Nella serata delle stelle cadenti, mentre con un occhio seguivo il primo giro di Riccardino Fowler al Pga Championship e con l’altro cercavo una luce fiammante nel buio del cielo a cui chiedere un desiderio a prezzo scontato, ho intuito che davvero la luce più importante è quella che si accende dentro di noi. Quella che all’improvviso fa click nelle nostre teste e, nel buio nel quale la vita qualche volta ci confina, ci fa intravedere possibilità fino a prima sconosciute. Quello sguardo che nonostante sia sempre lucido quando lo si rivolge verso l’esterno, un po’ meno quando lo si punta verso ciò che accade dentro di noi, diventa all’improvviso nitido e consapevole di ciò che davvero conta.

Prendete proprio Rickie: meno due sul tee della 5, in quella buca ha marcato un triplo bogey da golfista neurolabile della domenica, che avrebbe steso a terra anche un elefante incazzoso della Namibia.

Nonostante la botta, nonostante il buio che deve avergli gelato le ossa e i muscoli, il buon Fowler non ha smosso un pelo di quelle folte e sexy sopracciglia alla Rhett Butler che sfoggia incurante e, con un mood simil zen, ha incamerato da lì in poi quattro birdie, un bogey e tutti par, per un totale di 69 (-2), che gli vale l’ottava posizione a due sole lunghezze dai leader provvisori, Olesen e Kisner. E per giunta c’è riuscito su un percorso, quello di Quail Hollow, capace di far tremare i polsi anche a un guerriero senza paura come Mike Tyson.

Ora: non so quale espressione migliore di resilienza si possa utilizzare per descrivere quest’attitudine dell’americano, questa sua capacità di risorgere da una posizione di enorme svantaggio, dimenticandosi in fretta (ma senza furia) di un colpo sbagliato (7 colpi in questo caso) per andare avanti con quello successivo.

Si sa, nel golf il tiro più importante è quello che viene dopo, ma si sa anche che ripeterselo a mo’ di mantra non serve a niente se nella testa non trova spazio una nuova luce per poter inquadrare le cose da un diverso punto di vista: quella che ci fa vedere che, in fondo, ciò che è passato è passato e come tale non è più così importante da poterci ancorare coi piedi a terra.

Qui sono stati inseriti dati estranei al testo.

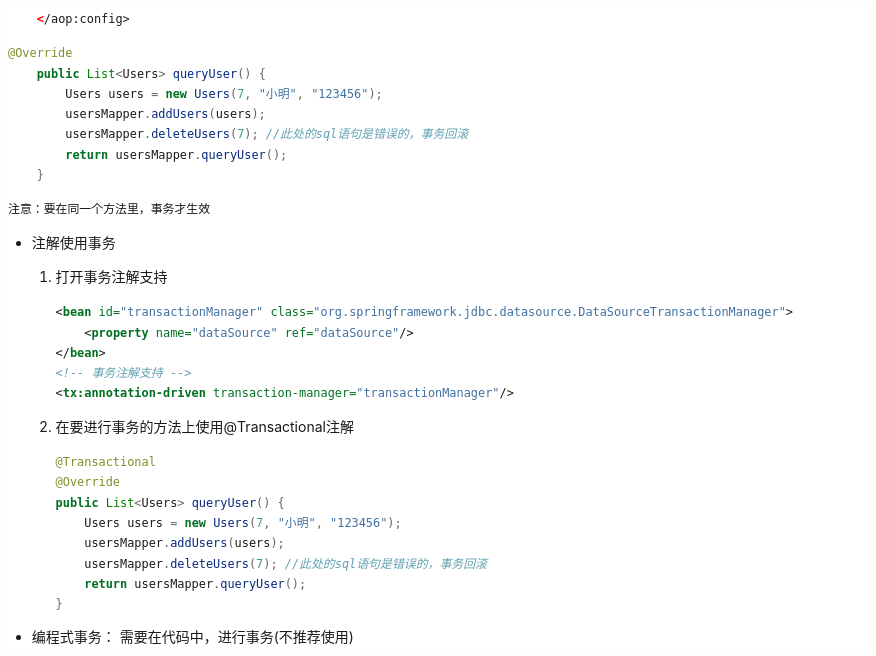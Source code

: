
   ```xml
      </aop:config>
  ```

  ```java
  @Override
      public List<Users> queryUser() {
          Users users = new Users(7, "小明", "123456");
          usersMapper.addUsers(users);
          usersMapper.deleteUsers(7); //此处的sql语句是错误的，事务回滚
          return usersMapper.queryUser();
      }
  ```

  `注意：要在同一个方法里，事务才生效`

- 注解使用事务

  1. 打开事务注解支持

     ```xml
     <bean id="transactionManager" class="org.springframework.jdbc.datasource.DataSourceTransactionManager">
         <property name="dataSource" ref="dataSource"/>
     </bean>
     <!-- 事务注解支持 -->
     <tx:annotation-driven transaction-manager="transactionManager"/>
     ```

  2. 在要进行事务的方法上使用@Transactional注解

     ```java
     @Transactional
     @Override
     public List<Users> queryUser() {
         Users users = new Users(7, "小明", "123456");
         usersMapper.addUsers(users);
         usersMapper.deleteUsers(7); //此处的sql语句是错误的，事务回滚
         return usersMapper.queryUser();
     }
     ```

- 编程式事务： 需要在代码中，进行事务(不推荐使用)

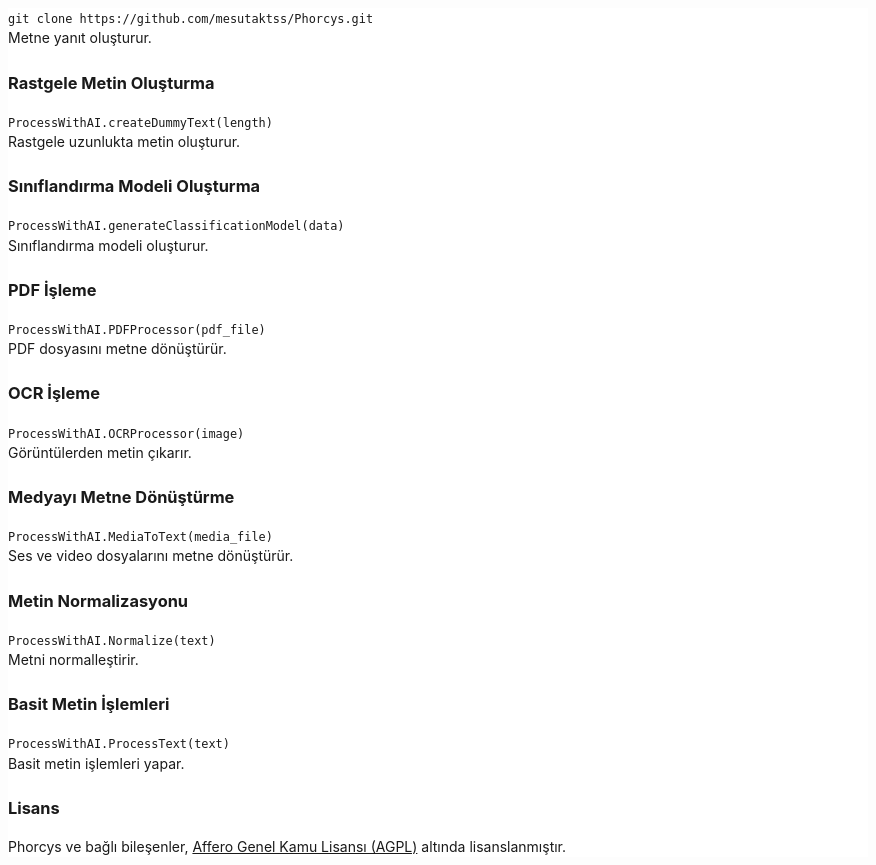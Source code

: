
 ```git clone https://github.com/mesutaktss/Phorcys.git```  
Metne yanıt oluşturur.

### Rastgele Metin Oluşturma

```ProcessWithAI.createDummyText(length)```  
Rastgele uzunlukta metin oluşturur.

### Sınıflandırma Modeli Oluşturma

```ProcessWithAI.generateClassificationModel(data)```  
Sınıflandırma modeli oluşturur.

### PDF İşleme

```ProcessWithAI.PDFProcessor(pdf_file)```  
PDF dosyasını metne dönüştürür.

### OCR İşleme

```ProcessWithAI.OCRProcessor(image)```  
Görüntülerden metin çıkarır.

### Medyayı Metne Dönüştürme

```ProcessWithAI.MediaToText(media_file)```  
Ses ve video dosyalarını metne dönüştürür.

### Metin Normalizasyonu

```ProcessWithAI.Normalize(text)```  
Metni normalleştirir.

### Basit Metin İşlemleri

```ProcessWithAI.ProcessText(text)```  
Basit metin işlemleri yapar.

### Lisans

Phorcys ve bağlı bileşenler, [Affero Genel Kamu Lisansı (AGPL)](https://www.gnu.org/licenses/agpl-3.0.html) altında lisanslanmıştır.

E che se non ne abbiamo paura, allora forse abbiamo già in noi quello che può portarci in alto: la consapevolezza che il buio non sopravvive alla luce e che c’è sempre tempo per provare a splendere ancora.

Nel caso di Rickie c’erano 69 buche da giocare, un chilo di di talento e due etti di resilienza, che, frullati insieme hanno dato vita a una ricetta di vita (e di golf) che funziona: tutti i più grandi cambiamenti passano sempre attraverso un momento di buio; un attimo nel quale, se pensi di averne avuto abbastanza e che in fondo tutto ciò di cui ti sei preoccupato non era poi così importante da riuscire a continuare a impaurirti, la libertà che se ne guadagna è così abbagliante da permetterti di intravedere solo ciò che c’è di buono in fondo al tunnel: la luce.